Checking a Box

Below are the categories from the 1900 Census question asking about race and identity

  • White
  • Black
  • Chinese
  • Japanese
  • American Indian

Would you have been properly represented by these choices? The U.S. Census data has been collected since 1790. We know that race is a cultural and social construct because these categories on the census are constantly changing to represent the change in the way the U.S. government views the diversity of people in this country.

If you can convince the lowest white man he's better than the best colored man, he won't notice you're picking his pocket. Give him somebody to look down on, and he'll empty his pockets for you.

- Former President Lyndon B. Johnson


Social/Cultural Classifications

Social, or Cultural, Classifications is the process of grouping individuals based on different characteristics such as skin color, gender, and class. These groupings have historically served the purpose of creating hierarchies based on attributes that are out of a person’s control. This can still be observed to this day. The goal of social classifications, especially in the context of race, is to keep one group of people in power and in control.

MYTH:

Race is a scientific classification just like genus and species.

REALITY:

Race is not a scientifically valid form of classifying humans beyond Homo sapiens.

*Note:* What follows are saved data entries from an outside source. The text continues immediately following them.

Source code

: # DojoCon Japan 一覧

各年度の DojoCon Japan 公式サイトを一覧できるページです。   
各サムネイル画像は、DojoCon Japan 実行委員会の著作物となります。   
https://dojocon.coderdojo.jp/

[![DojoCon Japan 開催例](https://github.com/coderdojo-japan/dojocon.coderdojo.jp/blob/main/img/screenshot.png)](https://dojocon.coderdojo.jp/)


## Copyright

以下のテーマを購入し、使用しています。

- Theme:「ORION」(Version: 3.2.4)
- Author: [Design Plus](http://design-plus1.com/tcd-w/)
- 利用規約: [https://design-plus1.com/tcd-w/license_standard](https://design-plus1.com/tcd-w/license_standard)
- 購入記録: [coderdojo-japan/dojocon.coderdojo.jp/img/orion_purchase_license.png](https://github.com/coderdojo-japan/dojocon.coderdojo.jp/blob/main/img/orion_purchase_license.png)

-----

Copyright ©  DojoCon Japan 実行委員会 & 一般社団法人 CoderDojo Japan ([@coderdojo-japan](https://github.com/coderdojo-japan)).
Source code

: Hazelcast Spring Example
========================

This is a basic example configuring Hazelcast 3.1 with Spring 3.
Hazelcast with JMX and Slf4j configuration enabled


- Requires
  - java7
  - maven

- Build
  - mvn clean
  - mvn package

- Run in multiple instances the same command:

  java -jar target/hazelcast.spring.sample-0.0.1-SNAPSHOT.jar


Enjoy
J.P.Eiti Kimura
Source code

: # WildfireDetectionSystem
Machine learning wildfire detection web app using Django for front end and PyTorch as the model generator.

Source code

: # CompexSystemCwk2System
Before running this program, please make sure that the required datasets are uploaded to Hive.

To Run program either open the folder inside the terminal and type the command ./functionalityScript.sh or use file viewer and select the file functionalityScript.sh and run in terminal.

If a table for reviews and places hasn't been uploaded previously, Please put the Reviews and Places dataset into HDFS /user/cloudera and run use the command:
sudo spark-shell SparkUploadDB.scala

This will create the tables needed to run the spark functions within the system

The “one-drop rule” was a principle that stated a person with any Black ancestry, or had “one drop of Black blood”, was considered Black and was used to further discriminatory practices. This goes against the ideas used prior to the Civil War that stated people with less than one-quarter or one-eighth African ancestry were legally considered white. The definition of race has changed constantly to maintain and benefit the people in power.

Race was invented as a tool to keep some people in a position of power over others.

Social Classifications in the United States

In the early years of the United States, cheap labor was needed for the plantation economies to function. Creating racial groups based on skin color was an effective way of organizing plantation labor, and creating an economically and socially stratified system until the Civil War. This happened first in the agricultural sector, and then in the growing industrial sectors. An example of this was the kidnapping and enslavement of people from Western Africa to perform back-breaking agricultural labor. Another example is the 15,000+ Chinese, Irish, and Mormon immigrants who worked on the transcontinental railroads were paid much less than White workers for the same job. 

The concept and creation of race in the U.S. helped mask the extensive class stratification and structural inequality in the American economic system. Race has been used to exploit and divide the labor force, as well as to hide inequality based on class, national origin, gender, and religion.

This race-based system of social classification became a way of maintaining the political, economic, and social dominance of elite and mainly White, Protestant groups. The dominant elite has wanted to maintain this racial stratification in an age of shifting demographics. This has changed the definition of “whiteness” over time.

The initial definition of “White” was mostly established by Anglo-Saxon colonists during the 17th and 18th centuries. They decided people who did not share the same looks, language, or religion as them were inferior. This meant that even people who would be considered White today, like the Irish or Italian, did not share the same social classifications as they do today. 

Racial classifications have significant social, economic, political, legal, and other consequences. There is data to show that just by being Black or Latino, you will make less money than the average White person. Research shows that in some cases, people do not get jobs based on the sound of their voices, or even names. Denying housing due to a person’s race is outlawed but there is still Racial Steering, or the urging of ethnic groups to live in places based on their identity. While race is not real, it does have real impacts on people’s lives because of a system that was designed to maintain a social hierarchy.